**Exercise instructions**.
Reproduce the data in its entirety, exactly as written.

+++ Records for this task +++

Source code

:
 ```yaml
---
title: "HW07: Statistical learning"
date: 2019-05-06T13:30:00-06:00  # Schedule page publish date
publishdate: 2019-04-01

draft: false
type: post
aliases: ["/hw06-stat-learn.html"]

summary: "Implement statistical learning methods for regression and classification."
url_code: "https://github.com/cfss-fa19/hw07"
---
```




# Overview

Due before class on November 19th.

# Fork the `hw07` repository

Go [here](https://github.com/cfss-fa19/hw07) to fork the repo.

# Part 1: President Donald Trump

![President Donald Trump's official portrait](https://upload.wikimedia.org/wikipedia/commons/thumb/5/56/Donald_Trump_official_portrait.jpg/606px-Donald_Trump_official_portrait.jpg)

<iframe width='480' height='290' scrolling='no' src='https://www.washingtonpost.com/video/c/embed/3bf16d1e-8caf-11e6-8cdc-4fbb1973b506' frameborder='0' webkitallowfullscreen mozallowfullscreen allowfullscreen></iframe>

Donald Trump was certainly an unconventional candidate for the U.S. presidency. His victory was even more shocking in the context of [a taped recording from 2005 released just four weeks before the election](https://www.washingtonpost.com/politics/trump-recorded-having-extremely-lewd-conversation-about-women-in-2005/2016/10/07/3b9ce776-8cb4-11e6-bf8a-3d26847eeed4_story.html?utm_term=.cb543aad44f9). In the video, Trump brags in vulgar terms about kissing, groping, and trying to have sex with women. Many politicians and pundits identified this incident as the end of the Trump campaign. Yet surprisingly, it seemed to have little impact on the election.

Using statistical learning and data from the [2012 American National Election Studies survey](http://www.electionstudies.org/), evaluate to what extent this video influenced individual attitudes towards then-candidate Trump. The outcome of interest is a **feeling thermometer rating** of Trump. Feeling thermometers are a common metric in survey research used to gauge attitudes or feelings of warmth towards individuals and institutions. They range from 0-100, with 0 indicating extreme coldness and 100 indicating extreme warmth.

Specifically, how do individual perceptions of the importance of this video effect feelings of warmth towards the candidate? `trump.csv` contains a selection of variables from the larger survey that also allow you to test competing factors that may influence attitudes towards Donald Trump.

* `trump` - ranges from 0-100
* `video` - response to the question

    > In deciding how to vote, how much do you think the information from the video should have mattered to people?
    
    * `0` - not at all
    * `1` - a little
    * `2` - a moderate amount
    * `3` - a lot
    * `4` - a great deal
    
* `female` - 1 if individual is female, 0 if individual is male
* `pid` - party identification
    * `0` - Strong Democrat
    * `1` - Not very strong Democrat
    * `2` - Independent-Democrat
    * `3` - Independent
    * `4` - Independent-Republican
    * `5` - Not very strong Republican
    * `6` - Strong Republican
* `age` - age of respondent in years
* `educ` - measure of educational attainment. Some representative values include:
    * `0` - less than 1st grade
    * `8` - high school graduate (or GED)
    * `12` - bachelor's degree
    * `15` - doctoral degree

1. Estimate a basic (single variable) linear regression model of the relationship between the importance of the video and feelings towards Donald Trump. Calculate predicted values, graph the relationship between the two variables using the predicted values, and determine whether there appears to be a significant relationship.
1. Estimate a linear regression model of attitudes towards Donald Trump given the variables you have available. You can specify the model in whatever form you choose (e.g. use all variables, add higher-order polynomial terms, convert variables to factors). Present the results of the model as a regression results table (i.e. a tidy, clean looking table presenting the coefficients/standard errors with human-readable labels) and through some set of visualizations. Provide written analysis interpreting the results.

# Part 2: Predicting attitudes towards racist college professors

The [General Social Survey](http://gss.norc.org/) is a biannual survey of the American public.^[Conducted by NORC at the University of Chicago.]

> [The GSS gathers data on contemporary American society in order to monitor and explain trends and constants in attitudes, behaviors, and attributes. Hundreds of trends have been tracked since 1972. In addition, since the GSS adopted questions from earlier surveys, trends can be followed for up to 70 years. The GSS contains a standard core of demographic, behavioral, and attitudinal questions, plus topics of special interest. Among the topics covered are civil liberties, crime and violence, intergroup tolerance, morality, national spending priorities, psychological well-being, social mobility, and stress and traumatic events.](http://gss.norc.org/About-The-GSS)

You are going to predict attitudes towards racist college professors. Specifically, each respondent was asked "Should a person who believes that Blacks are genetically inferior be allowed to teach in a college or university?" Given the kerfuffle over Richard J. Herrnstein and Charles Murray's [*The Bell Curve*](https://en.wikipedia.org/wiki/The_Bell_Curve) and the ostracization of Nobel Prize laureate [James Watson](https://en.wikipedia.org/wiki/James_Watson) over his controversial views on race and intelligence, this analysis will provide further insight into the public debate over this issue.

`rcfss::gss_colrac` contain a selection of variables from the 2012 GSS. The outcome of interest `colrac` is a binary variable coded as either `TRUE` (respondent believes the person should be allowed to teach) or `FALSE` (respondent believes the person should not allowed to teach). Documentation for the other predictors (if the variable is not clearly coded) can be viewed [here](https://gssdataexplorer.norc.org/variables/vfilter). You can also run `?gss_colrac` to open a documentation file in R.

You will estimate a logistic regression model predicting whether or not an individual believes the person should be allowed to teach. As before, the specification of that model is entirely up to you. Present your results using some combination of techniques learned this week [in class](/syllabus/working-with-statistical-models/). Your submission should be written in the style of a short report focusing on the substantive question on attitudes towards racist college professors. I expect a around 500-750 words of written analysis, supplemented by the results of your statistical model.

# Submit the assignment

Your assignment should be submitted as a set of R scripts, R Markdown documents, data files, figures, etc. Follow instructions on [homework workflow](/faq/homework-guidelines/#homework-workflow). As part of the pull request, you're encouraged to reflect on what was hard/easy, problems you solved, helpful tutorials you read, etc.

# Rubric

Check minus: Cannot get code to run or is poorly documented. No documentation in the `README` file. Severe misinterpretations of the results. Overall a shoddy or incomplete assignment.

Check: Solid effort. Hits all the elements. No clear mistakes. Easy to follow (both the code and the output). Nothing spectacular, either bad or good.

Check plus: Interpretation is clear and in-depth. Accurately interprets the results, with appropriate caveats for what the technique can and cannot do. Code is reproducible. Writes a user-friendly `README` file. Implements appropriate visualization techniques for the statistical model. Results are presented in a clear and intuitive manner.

+++

**Exercise solution**.
Source code

:
 ```yaml
---
title: "HW07: Statistical learning"
date: 2019-05-06T13:30:00-06:00  # Schedule page publish date
publishdate: 2019-04-01

draft: false
type: post
aliases: ["/hw06-stat-learn.html"]

summary: "Implement statistical learning methods for regression and classification."
url_code: "https://github.com/cfss-fa19/hw07"
---
```




# Overview

Due before class on November 19th.

# Fork the `hw07` repository

Go [here](https://github.com/cfss-fa19/hw07) to fork the repo.

# Part 1: President Donald Trump

![President Donald Trump's official portrait](https://upload.wikimedia.org/wikipedia/commons/thumb/5/56/Donald_Trump_official_portrait.jpg/606px-Donald_Trump_official_portrait.jpg)

<iframe width='480' height='290' scrolling='no' src='https://www.washingtonpost.com/video/c/embed/3bf16d1e-8caf-11e6-8cdc-4fbb1973b506' frameborder='0' webkitallowfullscreen mozallowfullscreen allowfullscreen></iframe>

Donald Trump was certainly an unconventional candidate for the U.S. presidency. His victory was even more shocking in the context of [a taped recording from 2005 released just four weeks before the election](https://www.washingtonpost.com/politics/trump-recorded-having-extremely-lewd-conversation-about-women-in-2005/2016/10/07/3b9ce776-8cb4-11e6-bf8a-3d26847eeed4_story.html?utm_term=.cb543aad44f9). In the video, Trump brags in vulgar terms about kissing, groping, and trying to have sex with women. Many politicians and pundits identified this incident as the end of the Trump campaign. Yet surprisingly, it seemed to have little impact on the election.

Using statistical learning and data from the [2012 American National Election Studies survey](http://www.electionstudies.org/), evaluate to what extent this video influenced individual attitudes towards then-candidate Trump. The outcome of interest is a **feeling thermometer rating** of Trump. Feeling thermometers are a common metric in survey research used to gauge attitudes or feelings of warmth towards individuals and institutions. They range from 0-100, with 0 indicating extreme coldness and 100 indicating extreme warmth.

Specifically, how do individual perceptions of the importance of this video effect feelings of warmth towards the candidate? `trump.csv` contains a selection of variables from the larger survey that also allow you to test competing factors that may influence attitudes towards Donald Trump.

* `trump` - ranges from 0-100
* `video` - response to the question

    > In deciding how to vote, how much do you think the information from the video should have mattered to people?
    
    * `0` - not at all
    * `1` - a little
    * `2` - a moderate amount
    * `3` - a lot
    * `4` - a great deal
    
* `female` - 1 if individual is female, 0 if individual is male
* `pid` - party identification
    * `0` - Strong Democrat
    * `1` - Not very strong Democrat
    * `2` - Independent-Democrat
    * `3` - Independent
    * `4` - Independent-Republican
    * `5` - Not very strong Republican
    * `6` - Strong Republican
* `age` - age of respondent in years
* `educ` - measure of educational attainment. Some representative values include:
    * `0` - less than 1st grade
    * `8` - high school graduate (or GED)
    * `12` - bachelor's degree
    * `15` - doctoral degree

1. Estimate a basic (single variable) linear regression model of the relationship between the importance of the video and feelings towards Donald Trump. Calculate predicted values, graph the relationship between the two variables using the predicted values, and determine whether there appears to be a significant relationship.
1. Estimate a linear regression model of attitudes towards Donald Trump given the variables you have available. You can specify the model in whatever form you choose (e.g. use all variables, add higher-order polynomial terms, convert variables to factors). Present the results of the model as a regression results table (i.e. a tidy, clean looking table presenting the coefficients/standard errors with human-readable labels) and through some set of visualizations. Provide written analysis interpreting the results.

# Part 2: Predicting attitudes towards racist college professors

The [General Social Survey](http://gss.norc.org/) is a biannual survey of the American public.^[Conducted by NORC at the University of Chicago.]

> [The GSS gathers data on contemporary American society in order to monitor and explain trends and constants in attitudes, behaviors, and attributes. Hundreds of trends have been tracked since 1972. In addition, since the GSS adopted questions from earlier surveys, trends can be followed for up to 70 years. The GSS contains a standard core of demographic, behavioral, and attitudinal questions, plus topics of special interest. Among the topics covered are civil liberties, crime and violence, intergroup tolerance, morality, national spending priorities, psychological well-being, social mobility, and stress and traumatic events.](http://gss.norc.org/About-The-GSS)

You are going to predict attitudes towards racist college professors. Specifically, each respondent was asked "Should a person who believes that Blacks are genetically inferior be allowed to teach in a college or university?" Given the kerfuffle over Richard J. Herrnstein and Charles Murray's [*The Bell Curve*](https://en.wikipedia.org/wiki/The_Bell_Curve) and the ostracization of Nobel Prize laureate [James Watson](https://en.wikipedia.org/wiki/James_Watson) over his controversial views on race and intelligence, this analysis will provide further insight into the public debate over this issue.

`rcfss::gss_colrac` contain a selection of variables from the 2012 GSS. The outcome of interest `colrac` is a binary variable coded as either `TRUE` (respondent believes the person should be allowed to teach) or `FALSE` (respondent believes the person should not allowed to teach). Documentation for the other predictors (if the variable is not clearly coded) can be viewed [here](https://gssdataexplorer.norc.org/variables/vfilter). You can also run `?gss_colrac` to open a documentation file in R.

You will estimate a logistic regression model predicting whether or not an individual believes the person should be allowed to teach. As before, the specification of that model is entirely up to you. Present your results using some combination of techniques learned this week [in class](/syllabus/working-with-statistical-models/). Your submission should be written in the style of a short report focusing on the substantive question on attitudes towards racist college professors. I expect a around 500-750 words of written analysis, supplemented by the results of your statistical model.

# Submit the assignment

Your assignment should be submitted as a set of R scripts, R Markdown documents, data files, figures, etc. Follow instructions on [homework workflow](/faq/homework-guidelines/#homework-workflow). As part of the pull request, you're encouraged to reflect on what was hard/easy, problems you solved, helpful tutorials you read, etc.

# Rubric

Check minus: Cannot get code to run or is poorly documented. No documentation in the `README` file. Severe misinterpretations of the results. Overall a shoddy or incomplete assignment.

Check: Solid effort. Hits all the elements. No clear mistakes. Easy to follow (both the code and the output). Nothing spectacular, either bad or good.

Check plus: Interpretation is clear and in-depth. Accurately interprets the results, with appropriate caveats for what the technique can and cannot do. Code is reproducible. Writes a user-friendly `README` file. Implements appropriate visualization techniques for the statistical model. Results are presented in a clear and intuitive manner.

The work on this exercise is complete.